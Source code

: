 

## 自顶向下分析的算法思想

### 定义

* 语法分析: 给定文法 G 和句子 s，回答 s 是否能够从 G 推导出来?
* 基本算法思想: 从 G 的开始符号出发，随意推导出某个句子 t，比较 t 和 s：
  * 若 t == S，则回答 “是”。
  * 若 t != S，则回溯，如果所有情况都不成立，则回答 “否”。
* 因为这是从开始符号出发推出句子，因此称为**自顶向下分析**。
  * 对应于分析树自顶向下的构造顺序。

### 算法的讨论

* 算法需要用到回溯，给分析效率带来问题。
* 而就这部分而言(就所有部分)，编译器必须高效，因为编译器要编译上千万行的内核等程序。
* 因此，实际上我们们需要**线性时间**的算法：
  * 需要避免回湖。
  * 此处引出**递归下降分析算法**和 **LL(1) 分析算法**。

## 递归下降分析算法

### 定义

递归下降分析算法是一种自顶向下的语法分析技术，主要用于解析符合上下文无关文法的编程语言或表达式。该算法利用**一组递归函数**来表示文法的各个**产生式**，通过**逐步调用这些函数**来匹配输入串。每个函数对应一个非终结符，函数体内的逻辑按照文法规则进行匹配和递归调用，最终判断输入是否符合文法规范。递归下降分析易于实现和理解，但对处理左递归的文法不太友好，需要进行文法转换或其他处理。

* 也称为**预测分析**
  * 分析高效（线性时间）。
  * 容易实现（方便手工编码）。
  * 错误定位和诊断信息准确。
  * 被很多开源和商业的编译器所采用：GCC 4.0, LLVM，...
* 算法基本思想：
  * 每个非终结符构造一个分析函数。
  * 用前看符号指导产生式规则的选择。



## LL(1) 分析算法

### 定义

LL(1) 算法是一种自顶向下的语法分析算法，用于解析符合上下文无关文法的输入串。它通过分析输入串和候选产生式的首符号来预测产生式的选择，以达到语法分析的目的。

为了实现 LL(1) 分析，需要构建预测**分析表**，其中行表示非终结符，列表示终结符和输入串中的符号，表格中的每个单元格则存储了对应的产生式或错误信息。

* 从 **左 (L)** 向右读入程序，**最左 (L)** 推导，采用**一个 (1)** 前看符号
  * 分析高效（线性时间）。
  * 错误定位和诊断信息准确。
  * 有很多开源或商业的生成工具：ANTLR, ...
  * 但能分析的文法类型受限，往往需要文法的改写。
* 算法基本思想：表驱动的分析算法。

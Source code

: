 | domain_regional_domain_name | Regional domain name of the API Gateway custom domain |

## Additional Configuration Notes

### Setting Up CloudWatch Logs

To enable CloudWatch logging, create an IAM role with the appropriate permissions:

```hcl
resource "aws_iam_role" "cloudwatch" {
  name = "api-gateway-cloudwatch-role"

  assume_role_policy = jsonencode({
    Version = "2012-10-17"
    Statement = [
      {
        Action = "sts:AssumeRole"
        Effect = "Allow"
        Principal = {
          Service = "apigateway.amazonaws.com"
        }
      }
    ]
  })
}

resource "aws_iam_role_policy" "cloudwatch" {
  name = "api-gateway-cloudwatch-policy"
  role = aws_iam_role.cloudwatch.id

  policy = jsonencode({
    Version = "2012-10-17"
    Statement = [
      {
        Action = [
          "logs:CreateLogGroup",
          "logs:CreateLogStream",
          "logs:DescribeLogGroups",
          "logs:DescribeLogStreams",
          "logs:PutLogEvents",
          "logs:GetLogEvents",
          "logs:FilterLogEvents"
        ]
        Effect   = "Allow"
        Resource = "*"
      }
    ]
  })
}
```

#####

*WORK REQUIRED:*
Your task is to output the full set of records exactly as presented.

*ANSWER SECTION:*
Source code

: 

## 自顶向下分析的算法思想

### 定义

* 语法分析: 给定文法 G 和句子 s，回答 s 是否能够从 G 推导出来?
* 基本算法思想: 从 G 的开始符号出发，随意推导出某个句子 t，比较 t 和 s：
  * 若 t == S，则回答 “是”。
  * 若 t != S，则回溯，如果所有情况都不成立，则回答 “否”。
* 因为这是从开始符号出发推出句子，因此称为**自顶向下分析**。
  * 对应于分析树自顶向下的构造顺序。

### 算法的讨论

* 算法需要用到回溯，给分析效率带来问题。
* 而就这部分而言(就所有部分)，编译器必须高效，因为编译器要编译上千万行的内核等程序。
* 因此，实际上我们们需要**线性时间**的算法：
  * 需要避免回湖。
  * 此处引出**递归下降分析算法**和 **LL(1) 分析算法**。

## 递归下降分析算法

### 定义

递归下降分析算法是一种自顶向下的语法分析技术，主要用于解析符合上下文无关文法的编程语言或表达式。该算法利用**一组递归函数**来表示文法的各个**产生式**，通过**逐步调用这些函数**来匹配输入串。每个函数对应一个非终结符，函数体内的逻辑按照文法规则进行匹配和递归调用，最终判断输入是否符合文法规范。递归下降分析易于实现和理解，但对处理左递归的文法不太友好，需要进行文法转换或其他处理。

* 也称为**预测分析**
  * 分析高效（线性时间）。
  * 容易实现（方便手工编码）。
  * 错误定位和诊断信息准确。
  * 被很多开源和商业的编译器所采用：GCC 4.0, LLVM，...
* 算法基本思想：
  * 每个非终结符构造一个分析函数。
  * 用前看符号指导产生式规则的选择。



## LL(1) 分析算法

### 定义

LL(1) 算法是一种自顶向下的语法分析算法，用于解析符合上下文无关文法的输入串。它通过分析输入串和候选产生式的首符号来预测产生式的选择，以达到语法分析的目的。

为了实现 LL(1) 分析，需要构建预测**分析表**，其中行表示非终结符，列表示终结符和输入串中的符号，表格中的每个单元格则存储了对应的产生式或错误信息。

* 从 **左 (L)** 向右读入程序，**最左 (L)** 推导，采用**一个 (1)** 前看符号
  * 分析高效（线性时间）。
  * 错误定位和诊断信息准确。
  * 有很多开源或商业的生成工具：ANTLR, ...
  * 但能分析的文法类型受限，往往需要文法的改写。
* 算法基本思想：表驱动的分析算法。

Source code

: | domain_regional_domain_name | Regional domain name of the API Gateway custom domain |

## Additional Configuration Notes

### Setting Up CloudWatch Logs

To enable CloudWatch logging, create an IAM role with the appropriate permissions:

```hcl
resource "aws_iam_role" "cloudwatch" {
  name = "api-gateway-cloudwatch-role"

  assume_role_policy = jsonencode({
    Version = "2012-10-17"
    Statement = [
      {
        Action = "sts:AssumeRole"
        Effect = "Allow"
        Principal = {
          Service = "apigateway.amazonaws.com"
        }
      }
    ]
  })
}

resource "aws_iam_role_policy" "cloudwatch" {
  name = "api-gateway-cloudwatch-policy"
  role = aws_iam_role.cloudwatch.id

  policy = jsonencode({
    Version = "2012-10-17"
    Statement = [
      {
        Action = [
          "logs:CreateLogGroup",
          "logs:CreateLogStream",
          "logs:DescribeLogGroups",
          "logs:DescribeLogStreams",
          "logs:PutLogEvents",
          "logs:GetLogEvents",
          "logs:FilterLogEvents"
        ]
        Effect   = "Allow"
        Resource = "*"
      }
    ]
  })
}
```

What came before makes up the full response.